## Exercise objective
Each entry should be duplicated exactly, with no line missing.

## Given information
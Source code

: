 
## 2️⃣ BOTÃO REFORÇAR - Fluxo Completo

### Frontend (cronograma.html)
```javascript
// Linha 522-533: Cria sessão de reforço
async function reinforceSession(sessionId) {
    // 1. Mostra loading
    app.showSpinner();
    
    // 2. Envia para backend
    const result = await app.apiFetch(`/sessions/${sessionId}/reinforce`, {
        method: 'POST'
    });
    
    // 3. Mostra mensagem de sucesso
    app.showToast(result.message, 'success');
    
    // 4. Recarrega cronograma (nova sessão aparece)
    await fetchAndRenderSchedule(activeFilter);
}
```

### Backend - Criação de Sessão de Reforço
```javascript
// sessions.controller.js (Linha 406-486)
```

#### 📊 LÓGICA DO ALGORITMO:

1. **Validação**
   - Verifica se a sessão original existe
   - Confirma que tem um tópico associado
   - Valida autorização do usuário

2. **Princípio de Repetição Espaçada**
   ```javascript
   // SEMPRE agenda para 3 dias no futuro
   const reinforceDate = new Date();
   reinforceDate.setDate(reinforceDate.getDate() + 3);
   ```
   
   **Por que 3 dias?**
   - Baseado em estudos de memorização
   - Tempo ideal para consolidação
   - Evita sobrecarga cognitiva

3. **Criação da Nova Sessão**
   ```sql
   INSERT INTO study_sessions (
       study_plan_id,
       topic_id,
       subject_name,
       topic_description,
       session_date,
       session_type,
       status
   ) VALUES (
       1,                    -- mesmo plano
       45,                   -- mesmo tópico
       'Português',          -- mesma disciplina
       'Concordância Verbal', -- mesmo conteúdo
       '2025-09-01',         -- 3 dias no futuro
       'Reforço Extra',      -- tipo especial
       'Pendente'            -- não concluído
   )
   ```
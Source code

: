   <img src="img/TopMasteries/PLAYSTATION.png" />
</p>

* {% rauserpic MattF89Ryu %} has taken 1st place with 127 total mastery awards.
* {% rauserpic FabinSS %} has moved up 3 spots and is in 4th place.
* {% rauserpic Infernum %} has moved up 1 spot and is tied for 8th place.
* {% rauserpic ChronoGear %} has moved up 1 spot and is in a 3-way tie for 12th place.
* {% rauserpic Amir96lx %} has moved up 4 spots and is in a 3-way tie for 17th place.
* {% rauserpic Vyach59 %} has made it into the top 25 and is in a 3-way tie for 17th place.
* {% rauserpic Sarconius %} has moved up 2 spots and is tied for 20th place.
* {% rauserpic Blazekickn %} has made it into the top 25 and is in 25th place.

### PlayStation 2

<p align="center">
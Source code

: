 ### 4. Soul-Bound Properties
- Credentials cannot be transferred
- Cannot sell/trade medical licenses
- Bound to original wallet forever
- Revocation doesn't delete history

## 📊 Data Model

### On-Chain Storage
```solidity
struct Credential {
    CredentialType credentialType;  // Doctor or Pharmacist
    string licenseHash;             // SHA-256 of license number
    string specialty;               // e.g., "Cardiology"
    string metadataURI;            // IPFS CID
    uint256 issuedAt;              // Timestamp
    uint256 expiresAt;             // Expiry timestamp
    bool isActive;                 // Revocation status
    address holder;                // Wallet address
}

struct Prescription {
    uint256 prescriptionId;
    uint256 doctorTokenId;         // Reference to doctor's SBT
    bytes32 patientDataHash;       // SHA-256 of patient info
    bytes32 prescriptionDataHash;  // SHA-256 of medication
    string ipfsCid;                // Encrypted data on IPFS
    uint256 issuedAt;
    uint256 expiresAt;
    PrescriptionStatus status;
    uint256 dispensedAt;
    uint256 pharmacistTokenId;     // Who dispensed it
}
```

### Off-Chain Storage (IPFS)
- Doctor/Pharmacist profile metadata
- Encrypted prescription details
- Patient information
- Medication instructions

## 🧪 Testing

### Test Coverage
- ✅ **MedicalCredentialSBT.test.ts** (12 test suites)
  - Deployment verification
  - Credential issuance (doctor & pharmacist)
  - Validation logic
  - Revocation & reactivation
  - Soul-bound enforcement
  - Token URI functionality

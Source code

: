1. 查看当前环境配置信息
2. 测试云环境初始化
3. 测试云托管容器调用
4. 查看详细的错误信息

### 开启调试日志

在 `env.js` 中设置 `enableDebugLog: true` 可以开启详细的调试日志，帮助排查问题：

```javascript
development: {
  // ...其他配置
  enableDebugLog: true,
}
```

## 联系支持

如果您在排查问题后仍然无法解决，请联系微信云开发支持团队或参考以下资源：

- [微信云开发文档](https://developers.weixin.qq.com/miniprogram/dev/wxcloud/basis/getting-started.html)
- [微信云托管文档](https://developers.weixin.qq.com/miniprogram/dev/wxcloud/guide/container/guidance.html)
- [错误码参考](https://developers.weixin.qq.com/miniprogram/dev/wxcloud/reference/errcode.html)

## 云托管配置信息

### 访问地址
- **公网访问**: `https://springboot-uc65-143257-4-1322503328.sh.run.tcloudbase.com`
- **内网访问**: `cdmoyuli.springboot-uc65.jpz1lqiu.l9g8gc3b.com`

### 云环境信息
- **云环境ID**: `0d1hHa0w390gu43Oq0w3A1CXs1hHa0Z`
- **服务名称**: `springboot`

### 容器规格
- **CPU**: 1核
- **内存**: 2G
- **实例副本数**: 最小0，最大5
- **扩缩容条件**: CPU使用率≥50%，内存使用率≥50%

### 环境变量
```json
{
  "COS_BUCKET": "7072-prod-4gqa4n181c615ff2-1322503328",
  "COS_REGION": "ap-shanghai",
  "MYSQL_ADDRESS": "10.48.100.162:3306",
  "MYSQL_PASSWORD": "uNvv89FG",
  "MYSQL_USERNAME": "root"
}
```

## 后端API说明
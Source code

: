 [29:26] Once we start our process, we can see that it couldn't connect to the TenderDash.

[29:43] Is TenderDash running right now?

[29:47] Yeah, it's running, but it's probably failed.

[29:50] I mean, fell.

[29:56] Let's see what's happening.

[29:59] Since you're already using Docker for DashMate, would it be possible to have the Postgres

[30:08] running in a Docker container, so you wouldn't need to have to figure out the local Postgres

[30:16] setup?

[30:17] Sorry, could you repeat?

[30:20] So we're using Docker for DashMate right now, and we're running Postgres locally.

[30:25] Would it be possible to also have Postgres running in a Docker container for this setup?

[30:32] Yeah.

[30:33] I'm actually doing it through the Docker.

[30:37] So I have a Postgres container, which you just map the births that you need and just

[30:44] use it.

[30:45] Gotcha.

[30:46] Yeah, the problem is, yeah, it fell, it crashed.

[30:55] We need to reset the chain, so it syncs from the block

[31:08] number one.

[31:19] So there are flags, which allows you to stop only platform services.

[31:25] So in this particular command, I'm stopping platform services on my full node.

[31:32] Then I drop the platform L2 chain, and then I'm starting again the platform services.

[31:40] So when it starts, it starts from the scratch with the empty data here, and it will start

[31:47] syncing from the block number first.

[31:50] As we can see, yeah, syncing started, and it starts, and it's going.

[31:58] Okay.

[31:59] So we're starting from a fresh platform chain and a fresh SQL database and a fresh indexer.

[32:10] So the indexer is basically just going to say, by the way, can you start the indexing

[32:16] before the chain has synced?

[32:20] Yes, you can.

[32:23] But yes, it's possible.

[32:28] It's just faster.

## Task result
Source code

: 
## 2️⃣ BOTÃO REFORÇAR - Fluxo Completo

### Frontend (cronograma.html)
```javascript
// Linha 522-533: Cria sessão de reforço
async function reinforceSession(sessionId) {
    // 1. Mostra loading
    app.showSpinner();
    
    // 2. Envia para backend
    const result = await app.apiFetch(`/sessions/${sessionId}/reinforce`, {
        method: 'POST'
    });
    
    // 3. Mostra mensagem de sucesso
    app.showToast(result.message, 'success');
    
    // 4. Recarrega cronograma (nova sessão aparece)
    await fetchAndRenderSchedule(activeFilter);
}
```

### Backend - Criação de Sessão de Reforço
```javascript
// sessions.controller.js (Linha 406-486)
```

#### 📊 LÓGICA DO ALGORITMO:

1. **Validação**
   - Verifica se a sessão original existe
   - Confirma que tem um tópico associado
   - Valida autorização do usuário

2. **Princípio de Repetição Espaçada**
   ```javascript
   // SEMPRE agenda para 3 dias no futuro
   const reinforceDate = new Date();
   reinforceDate.setDate(reinforceDate.getDate() + 3);
   ```
   
   **Por que 3 dias?**
   - Baseado em estudos de memorização
   - Tempo ideal para consolidação
   - Evita sobrecarga cognitiva

3. **Criação da Nova Sessão**
   ```sql
   INSERT INTO study_sessions (
       study_plan_id,
       topic_id,
       subject_name,
       topic_description,
       session_date,
       session_type,
       status
   ) VALUES (
       1,                    -- mesmo plano
       45,                   -- mesmo tópico
       'Português',          -- mesma disciplina
       'Concordância Verbal', -- mesmo conteúdo
       '2025-09-01',         -- 3 dias no futuro
       'Reforço Extra',      -- tipo especial
       'Pendente'            -- não concluído
   )
   ```
Source code

:   <img src="img/TopMasteries/PLAYSTATION.png" />
</p>

* {% rauserpic MattF89Ryu %} has taken 1st place with 127 total mastery awards.
* {% rauserpic FabinSS %} has moved up 3 spots and is in 4th place.
* {% rauserpic Infernum %} has moved up 1 spot and is tied for 8th place.
* {% rauserpic ChronoGear %} has moved up 1 spot and is in a 3-way tie for 12th place.
* {% rauserpic Amir96lx %} has moved up 4 spots and is in a 3-way tie for 17th place.
* {% rauserpic Vyach59 %} has made it into the top 25 and is in a 3-way tie for 17th place.
* {% rauserpic Sarconius %} has moved up 2 spots and is tied for 20th place.
* {% rauserpic Blazekickn %} has made it into the top 25 and is in 25th place.

### PlayStation 2

<p align="center">
Source code

: ### 4. Soul-Bound Properties
- Credentials cannot be transferred
- Cannot sell/trade medical licenses
- Bound to original wallet forever
- Revocation doesn't delete history

## 📊 Data Model

### On-Chain Storage
```solidity
struct Credential {
    CredentialType credentialType;  // Doctor or Pharmacist
    string licenseHash;             // SHA-256 of license number
    string specialty;               // e.g., "Cardiology"
    string metadataURI;            // IPFS CID
    uint256 issuedAt;              // Timestamp
    uint256 expiresAt;             // Expiry timestamp
    bool isActive;                 // Revocation status
    address holder;                // Wallet address
}

struct Prescription {
    uint256 prescriptionId;
    uint256 doctorTokenId;         // Reference to doctor's SBT
    bytes32 patientDataHash;       // SHA-256 of patient info
    bytes32 prescriptionDataHash;  // SHA-256 of medication
    string ipfsCid;                // Encrypted data on IPFS
    uint256 issuedAt;
    uint256 expiresAt;
    PrescriptionStatus status;
    uint256 dispensedAt;
    uint256 pharmacistTokenId;     // Who dispensed it
}
```

### Off-Chain Storage (IPFS)
- Doctor/Pharmacist profile metadata
- Encrypted prescription details
- Patient information
- Medication instructions

## 🧪 Testing

### Test Coverage
- ✅ **MedicalCredentialSBT.test.ts** (12 test suites)
  - Deployment verification
  - Credential issuance (doctor & pharmacist)
  - Validation logic
  - Revocation & reactivation
  - Soul-bound enforcement
  - Token URI functionality

Source code

:1. 查看当前环境配置信息
2. 测试云环境初始化
3. 测试云托管容器调用
4. 查看详细的错误信息

### 开启调试日志

在 `env.js` 中设置 `enableDebugLog: true` 可以开启详细的调试日志，帮助排查问题：

```javascript
development: {
  // ...其他配置
  enableDebugLog: true,
}
```

## 联系支持

如果您在排查问题后仍然无法解决，请联系微信云开发支持团队或参考以下资源：

- [微信云开发文档](https://developers.weixin.qq.com/miniprogram/dev/wxcloud/basis/getting-started.html)
- [微信云托管文档](https://developers.weixin.qq.com/miniprogram/dev/wxcloud/guide/container/guidance.html)
- [错误码参考](https://developers.weixin.qq.com/miniprogram/dev/wxcloud/reference/errcode.html)

## 云托管配置信息

### 访问地址
- **公网访问**: `https://springboot-uc65-143257-4-1322503328.sh.run.tcloudbase.com`
- **内网访问**: `cdmoyuli.springboot-uc65.jpz1lqiu.l9g8gc3b.com`

### 云环境信息
- **云环境ID**: `0d1hHa0w390gu43Oq0w3A1CXs1hHa0Z`
- **服务名称**: `springboot`

### 容器规格
- **CPU**: 1核
- **内存**: 2G
- **实例副本数**: 最小0，最大5
- **扩缩容条件**: CPU使用率≥50%，内存使用率≥50%

### 环境变量
```json
{
  "COS_BUCKET": "7072-prod-4gqa4n181c615ff2-1322503328",
  "COS_REGION": "ap-shanghai",
  "MYSQL_ADDRESS": "10.48.100.162:3306",
  "MYSQL_PASSWORD": "uNvv89FG",
  "MYSQL_USERNAME": "root"
}
```

## 后端API说明
Source code

: [29:26] Once we start our process, we can see that it couldn't connect to the TenderDash.

[29:43] Is TenderDash running right now?

[29:47] Yeah, it's running, but it's probably failed.

[29:50] I mean, fell.

[29:56] Let's see what's happening.

[29:59] Since you're already using Docker for DashMate, would it be possible to have the Postgres

[30:08] running in a Docker container, so you wouldn't need to have to figure out the local Postgres

[30:16] setup?

[30:17] Sorry, could you repeat?

[30:20] So we're using Docker for DashMate right now, and we're running Postgres locally.

[30:25] Would it be possible to also have Postgres running in a Docker container for this setup?

[30:32] Yeah.

[30:33] I'm actually doing it through the Docker.

[30:37] So I have a Postgres container, which you just map the births that you need and just

[30:44] use it.

[30:45] Gotcha.

[30:46] Yeah, the problem is, yeah, it fell, it crashed.

[30:55] We need to reset the chain, so it syncs from the block

[31:08] number one.

[31:19] So there are flags, which allows you to stop only platform services.

[31:25] So in this particular command, I'm stopping platform services on my full node.

[31:32] Then I drop the platform L2 chain, and then I'm starting again the platform services.

[31:40] So when it starts, it starts from the scratch with the empty data here, and it will start

[31:47] syncing from the block number first.

[31:50] As we can see, yeah, syncing started, and it starts, and it's going.

[31:58] Okay.

[31:59] So we're starting from a fresh platform chain and a fresh SQL database and a fresh indexer.

[32:10] So the indexer is basically just going to say, by the way, can you start the indexing

[32:16] before the chain has synced?

[32:20] Yes, you can.

[32:23] But yes, it's possible.

[32:28] It's just faster.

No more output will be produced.